*INFORMATION SHOWN:*
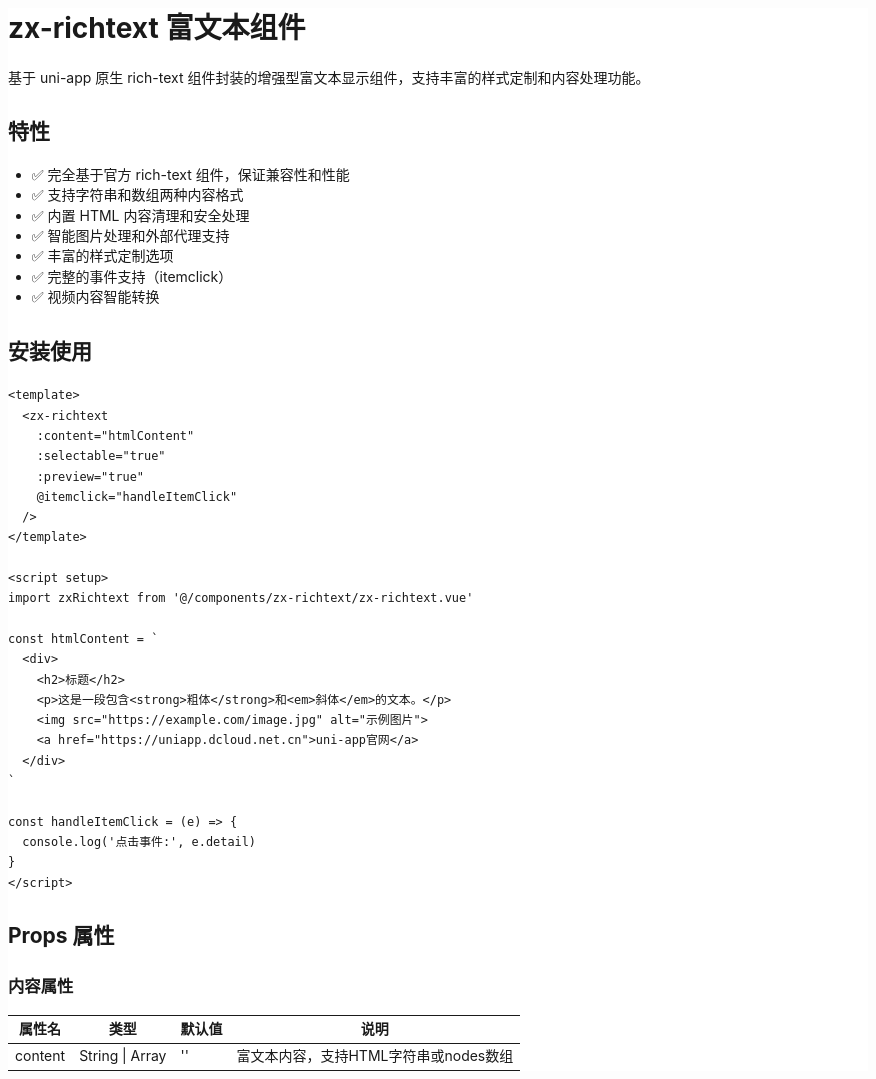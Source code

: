 # zx-richtext 富文本组件

基于 uni-app 原生 rich-text 组件封装的增强型富文本显示组件，支持丰富的样式定制和内容处理功能。

## 特性

- ✅ 完全基于官方 rich-text 组件，保证兼容性和性能
- ✅ 支持字符串和数组两种内容格式
- ✅ 内置 HTML 内容清理和安全处理
- ✅ 智能图片处理和外部代理支持
- ✅ 丰富的样式定制选项
- ✅ 完整的事件支持（itemclick）
- ✅ 视频内容智能转换

## 安装使用

```vue
<template>
  <zx-richtext 
    :content="htmlContent"
    :selectable="true"
    :preview="true"
    @itemclick="handleItemClick"
  />
</template>

<script setup>
import zxRichtext from '@/components/zx-richtext/zx-richtext.vue'

const htmlContent = `
  <div>
    <h2>标题</h2>
    <p>这是一段包含<strong>粗体</strong>和<em>斜体</em>的文本。</p>
    <img src="https://example.com/image.jpg" alt="示例图片">
    <a href="https://uniapp.dcloud.net.cn">uni-app官网</a>
  </div>
`

const handleItemClick = (e) => {
  console.log('点击事件:', e.detail)
}
</script>
```

## Props 属性

### 内容属性

| 属性名 | 类型 | 默认值 | 说明 |
|--------|------|--------|------|
| content | String \| Array | '' | 富文本内容，支持HTML字符串或nodes数组 |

*WHAT YOU WILL DO:*
Whenever the string "const" occurs in a line of the entries above, copy that line.

*EXERCISE ANSWER:*
const htmlContent = `
const handleItemClick = (e) => {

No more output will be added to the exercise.